■ **What is required**
Count the lines below that contain the word "placed" and give only that number.

[Opening Material to process section]

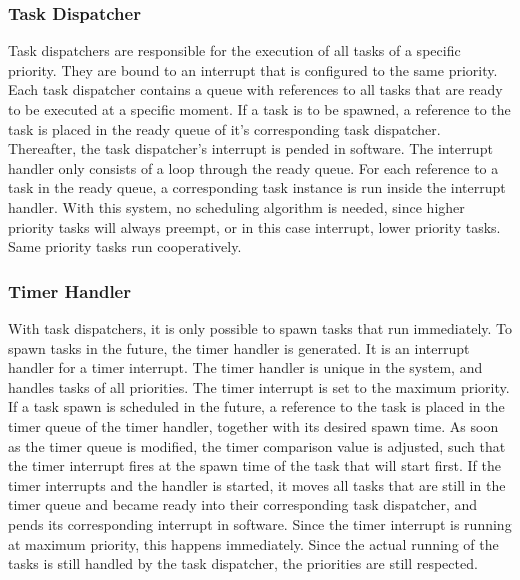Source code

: \subsubsection{Task Dispatcher}
Task dispatchers are responsible for the execution of all tasks of a specific priority.
They are bound to an interrupt that is configured to the same priority.
Each task dispatcher contains a queue with references to all tasks that are ready to be executed at a specific moment.
If a task is to be spawned, a reference to the task is placed in the ready queue of it's corresponding task dispatcher.
Thereafter, the task dispatcher's interrupt is pended in software. The interrupt handler only consists of a loop through the ready queue.
For each reference to a task in the ready queue, a corresponding task instance is run inside the interrupt handler.
With this system, no scheduling algorithm is needed, since higher priority tasks will always preempt, or in this case interrupt, lower priority tasks.
Same priority tasks run cooperatively.

\subsubsection{Timer Handler}
With task dispatchers, it is only possible to spawn tasks that run immediately.
To spawn tasks in the future, the timer handler is generated. It is an interrupt handler for a timer interrupt.
The timer handler is unique in the system, and handles tasks of all priorities.
The timer interrupt is set to the maximum priority.
If a task spawn is scheduled in the future, a reference to the task is placed in the timer queue of the timer handler, together with its desired spawn time.
As soon as the timer queue is modified, the timer comparison value is adjusted, such that the timer interrupt fires at the spawn time of the task that will start first.
If the timer interrupts and the handler is started, it moves all tasks that are still in the timer queue and became ready into their corresponding task dispatcher, and pends its corresponding interrupt in software.
Since the timer interrupt is running at maximum priority, this happens immediately.
Since the actual running of the tasks is still handled by the task dispatcher, the priorities are still respected.

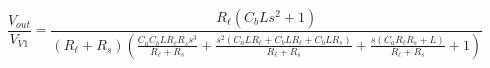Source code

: \begin{equation}
\frac{V_{out}}{V_{V1}} = \frac{R_{\ell} \left(C_{b} L s^{2} + 1\right)}{\left(R_{\ell} + R_{s}\right) \left(\frac{C_{a} C_{b} L R_{\ell} R_{s} s^{3}}{R_{\ell} + R_{s}} + \frac{s^{2} \left(C_{a} L R_{\ell} + C_{b} L R_{\ell} + C_{b} L R_{s}\right)}{R_{\ell} + R_{s}} + \frac{s \left(C_{a} R_{\ell} R_{s} + L\right)}{R_{\ell} + R_{s}} + 1\right)}
\end{equation}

[Closing Material to process section]

■ **Exercise output**
2